Mrs. Mars—and most who went to McKinley Elementary School in the late 1970s and 1980s would remember Mrs. Mars—is survived by five children: Gary Barker, of West Linn, Ore.; Joan Barker, of Portland, Ore.; Bill Barker (Anne), of Whitefish; Sue Barker Rowe (Bob), of Missoula; and Tom Barker (Sara), of Great Falls. She is also survived by 11 grandchildren and two great grandchildren.

She was born Ann Marie Pechacek in Hallettsville, Texas, the second youngest of seven children. Her father died when she was only 2, months before the Great Depression. It was never easy, but Mrs.
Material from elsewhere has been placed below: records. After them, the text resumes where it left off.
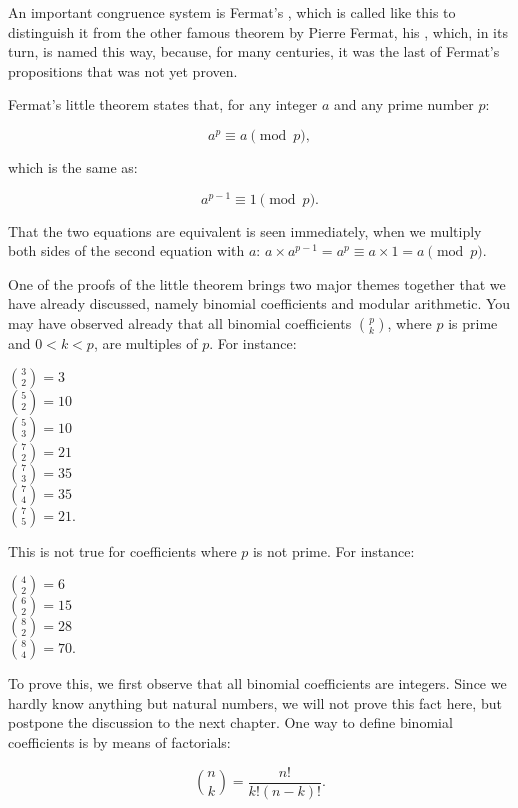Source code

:\documentclass{scrreprt}
\begin{document}
An important congruence system is
Fermat's ,
which is called like this to distinguish it
from the other famous theorem by Pierre Fermat,
his , which, in its turn,
is named this way, because, for many centuries,
it was the last of Fermat's propositions
that was not yet proven.

Fermat's little theorem states that,
for any integer $a$ and any prime number $p$:

\begin{equation}
a^p \equiv a \pmod{p},
\end{equation}

which is the same as:

\begin{equation}
a^{p-1} \equiv 1 \pmod{p}.
\end{equation}

That the two equations are equivalent
is seen immediately,
when we multiply both sides 
of the second equation with $a$:
$a \times a^{p-1} = a^p \equiv a \times 1 = a \pmod{p}$.

One of the proofs of the little theorem brings two major themes
together that we have already discussed,
namely binomial coefficients and modular arithmetic.
You may have observed already that 
all binomial coefficients $\binom{p}{k}$,
where $p$ is prime and $0 < k < p$, are multiples of $p$.
For instance:

$\binom{3}{2} = 3$\\
$\binom{5}{2} = 10$\\
$\binom{5}{3} = 10$\\
$\binom{7}{2} = 21$\\
$\binom{7}{3} = 35$\\
$\binom{7}{4} = 35$\\
$\binom{7}{5} = 21$.

This is not true for coefficients
where $p$ is not prime. For instance:

$\binom{4}{2} = 6$\\
$\binom{6}{2} = 15$\\
$\binom{8}{2} = 28$\\
$\binom{8}{4} = 70$.

To prove this, we first observe
that all binomial coefficients are integers.
Since we hardly know anything but natural numbers,
we will not prove this fact here,
but postpone the discussion to the next chapter.
One way to define binomial coefficients 
is by means of factorials:

\begin{equation}\label{eqCon_binom1}
\binom{n}{k} = \frac{n!}{k!(n-k)!}.
\end{equation}
\end{document}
Mars always talked with optimism about her childhood and her life in general. She always described everything as great, even when it wasn’t.

Mrs. Mars met her future husband, Elbert S. Barker, at a U.S.O. dance in San Antonio, just before he shipped off to serve in World War II. They were both still teenagers; when he returned, they got married and moved around, from Des Moines to Denver to Cheyenne to Billings, where they truly made their home. Mr. Barker, a traveling salesman and baseball coach, died at home at 41. It was a shock. Mrs. Mars, pregnant with Tom, was a homemaker, with no trade to earn a living.

Mrs. Mars then decided to go to Eastern Montana College, to become a teacher. While at school, she met her second husband, Ray Mars, also a teacher. Mrs. Mars taught at several elementary schools in Billings, but mainly McKinley, where she allowed her eldest granddaughter to store her cello in her closet and launched an annual piñata party held just before Christmas every year. All the students wanted to go to it, even when they were sixth graders. (She taught first and second grade, mostly.) Mrs. Mars liked to tell students who asked her age that she was 100. (Even when she was 50.)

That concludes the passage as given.